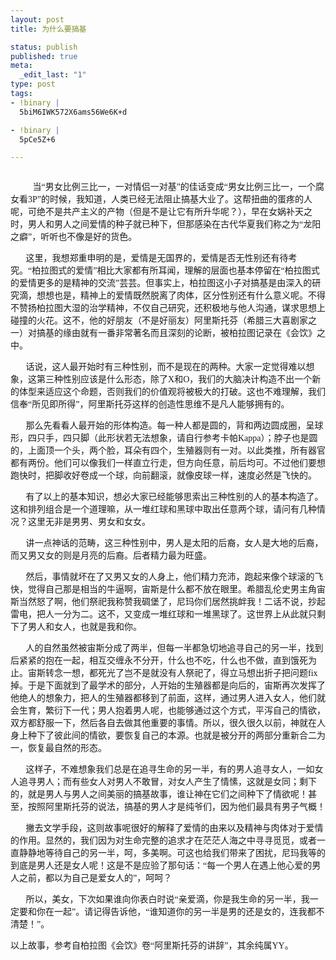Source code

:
 ```yaml
--- 
layout: post
title: 为什么要搞基

status: publish
published: true
meta: 
  _edit_last: "1"
type: post
tags: 
- !binary |
  5biM6IWK572X6ams56We6K+d

- !binary |
  5pCe5Z+6

---
```

<div class="WordSection1" style="layout-grid: 15.6pt;"><img src="http://ww1.sinaimg.cn/mw600/73ac2905jw1dilfc29ysaj.jpg" alt="" /><!--more-->
<p class="MsoNormal"><span lang="EN-US"><span style="mso-tab-count: 1;">         </span></span><span style="font-family: '微软雅黑','sans-serif';">当“男女比例三比一，一对情侣一对基”的佳话变成“男女比例三比一，一个腐女看<span lang="EN-US">3P</span>”的时候，我知道，人类已经无法<span class="GramE">阻止搞基</span>大业了。这帮扭曲的蛋疼的人呢，可绝不是共产主义的产物（但是不是让它有所升华呢？），早在女娲补天之时，男人和男人之间爱情的种子就已种下，但<span class="GramE">那感染</span>在古代华夏我们称之为“龙阳之癖”，听听也不像是好的货色。</span></p>
<p class="MsoNormal"><span style="font-family: '微软雅黑','sans-serif';" lang="EN-US"><span style="mso-tab-count: 1;">       </span></span><span style="font-family: '微软雅黑','sans-serif';">这里，我想郑重申明的是，爱情是无国界的，爱情是否无性别还有待考究。“柏拉图式的爱情”相比大家都有所耳闻，理解的层面也基本停留在“柏拉图式的爱情更多的是精神的交流”芸芸。但事实上，柏拉图这小子对<span class="GramE">搞基是由深入</span>的研究滴，想想也是，精神上的爱情既然脱离了肉体，区分性别还有什么意义呢。不得不赞扬<span class="GramE">柏拉图大湿的</span>治学精神，不仅自己研究，还积极地与他人沟通，谋求思想上碰撞的火花。这不，他的好朋友（不是好丽友）阿里斯托芬（希腊三大喜剧家之一）<span class="GramE">对搞基的</span>缘由就有一番非常著名而且深刻的论断，被柏拉图记录在《会饮》之中。
</span></p>
<p class="MsoNormal"><span style="font-family: '微软雅黑','sans-serif';" lang="EN-US"><span style="mso-tab-count: 1;">       </span></span><span style="font-family: '微软雅黑','sans-serif';">话说，这人最开始时有三种性别，而不是现在的两种。大家一定觉得难以想象，这第三种性别应该是什么形态，除了<span lang="EN-US">X</span>和<span lang="EN-US">O</span>，我们的大脑决计构造不出一个新的体型来适应这个命题，否则我们的价值观将被极大的打破。这也不难理解，我们信奉“所见即所得”，阿里斯托芬这样的创造性思维不是凡人能够拥有的。</span></p>
<p class="MsoNormal"><span style="font-family: '微软雅黑','sans-serif';" lang="EN-US"><span style="mso-tab-count: 1;">       </span></span><span style="font-family: '微软雅黑','sans-serif';">那么先看看人最开始的形体构造。每一种人都是圆的，背和两边圆成圈，呈球形，四只手，四只脚（此形状若无法想象，请自行参考卡帕<span lang="EN-US">Kappa</span>）；脖子也是圆的，上面顶<span class="GramE">一</span>个头，两个脸，耳朵有四个，生殖器则有一对。以此类推，所有器官都有两份。他们可以像我们一样直立行走，但方向任意，前后均可。不过他们要想跑快时，把脚收好卷成一个球，向前翻滚，就像皮球一样，速度必然是飞快的。</span></p>
<p class="MsoNormal"><span style="font-family: '微软雅黑','sans-serif';" lang="EN-US"><span style="mso-tab-count: 1;">       </span></span><span style="font-family: '微软雅黑','sans-serif';">有了以上的基本知识，想必大家已经能够思索出三种性别的人的基本构造了。这和排列组合是一个道理嘛，从一堆红球和黑球中取出任意两个球，请问有几种情况？这里无非是男<span class="GramE">男</span>、男女和女<span class="GramE">女</span>。</span></p>
<p class="MsoNormal"><span style="font-family: '微软雅黑','sans-serif';" lang="EN-US"><span style="mso-tab-count: 1;">       </span></span><span style="font-family: '微软雅黑','sans-serif';">讲一点神话的范畴，这三种性别中，男人是太阳的后裔，女人是大地的后裔，而<span class="GramE">又男又女</span>的则是月亮的后裔。后者精力最为旺盛。</span></p>
<p class="MsoNormal"><span style="font-family: '微软雅黑','sans-serif';" lang="EN-US"><span style="mso-tab-count: 1;">       </span></span><span style="font-family: '微软雅黑','sans-serif';">然后，事情就坏在了<span class="GramE">又男又女</span>的人身上，他们精力充沛，跑起来像个球滚的飞快，觉得自己那是相当的牛逼啊，宙斯是什么都不放在眼里。希腊<span class="GramE">乱伦史</span>男主角宙斯当然怒了啊，他们祭祀我称赞我碉堡了，尼玛你们居然挑衅我！二话不说，抄起雷电，把人一分为二。这不，又变成一堆红球和一堆黑球了。这世界上从此就只剩下了男人和女人，也就是我和你。</span></p>
<p class="MsoNormal"><span style="font-family: '微软雅黑','sans-serif';" lang="EN-US"><span style="mso-tab-count: 1;">       </span></span><span style="font-family: '微软雅黑','sans-serif';">人的自然虽然被宙斯分成了两半，但每一半都急切地追寻自己的另一半，找到后紧紧的抱在一起，相互交<span class="GramE">缠</span>永不分开，什么也不吃，什么也不做，直到饿死为止。宙斯转念一想，都死光了岂不是就没有人祭祀了，得立马想出折子把问题<span lang="EN-US">fix</span>掉。于是下面就到了<span class="GramE">最</span>学术的部分，人开始的生殖器都是向后的，宙斯再次发挥了他绝人的想象力，把人的生殖器都移到了前面，这样，通过男人进入女人，他们就会生育，繁衍下一代；男人抱着男人呢，也能够通过这个方式，平泻自己的情欲，双方都舒服一下，然后各自去做其他重要的事情。所以，<span class="GramE">很久很久</span>以前，神就在人身上种下了彼此间的情欲，要恢复自己的本源。也就是被分开的两部分重新合二为一，恢复最自然的形态。</span></p>
<p class="MsoNormal"><span style="font-family: '微软雅黑','sans-serif';" lang="EN-US"><span style="mso-tab-count: 1;">       </span></span><span style="font-family: '微软雅黑','sans-serif';">这样子，不难想象我们总是在追寻生命的另一半，有的男人追寻女人，一如女人追寻男人；而有些女人对男人不敢冒，对女人产生了情愫，这就是女同；剩下的，就是男人与男人之间美丽<span class="GramE">的搞基故事</span>，<span class="GramE">谁让神在</span>它们之间种下了情欲呢！甚至，按照阿里斯托芬的说法，<span class="GramE">搞基的</span>男人才是纯爷们，因为他们最具有男子气概！</span></p>
<p class="MsoNormal"><span style="font-family: '微软雅黑','sans-serif';" lang="EN-US"><span style="mso-tab-count: 1;">       </span></span><span style="font-family: '微软雅黑','sans-serif';">撇<span class="GramE">去文学</span>手段，这则故事<span class="GramE">呢很好</span>的解释了爱情的由来以及精神与肉体对于爱情的作用。显然的，我们因为对生命完整的追求才在茫茫人海之中寻寻觅觅，或者一直静静地等待自己的另一半，呵，多美啊。可这也给我们带来了困扰，尼玛我等的到底是男人还是女人呢！这是不是应验了那句话：“每一个男人在遇上他心爱的男人之前，都以为自己是爱女人的”，呵呵？</span></p>
<p class="MsoNormal"><span style="font-family: '微软雅黑','sans-serif';" lang="EN-US"><span style="mso-tab-count: 1;">       </span></span><span style="font-family: '微软雅黑','sans-serif';">所以，美女，下次如果谁向你表白时说“亲爱滴，你是我生命的另一半，我一定要和你在一起”。请记得告诉他，“谁知道你的另一半是男的还是女的，连我都不清楚！”。</span></p>
<span style="font-family: '微软雅黑','sans-serif';">以上故事，参考自柏拉图《会饮》卷“阿里斯托芬的讲辞”，其余纯属YY。</span>
<p class="MsoNormal"></p>

</div>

_Aim of the exercise_:
Show every line in the listing above that carries the word "layout".

_Final answer_:
layout: post
<div class="WordSection1" style="layout-grid: 15.6pt;"><img src="http://ww1.sinaimg.cn/mw600/73ac2905jw1dilfc29ysaj.jpg" alt="" /><!--more-->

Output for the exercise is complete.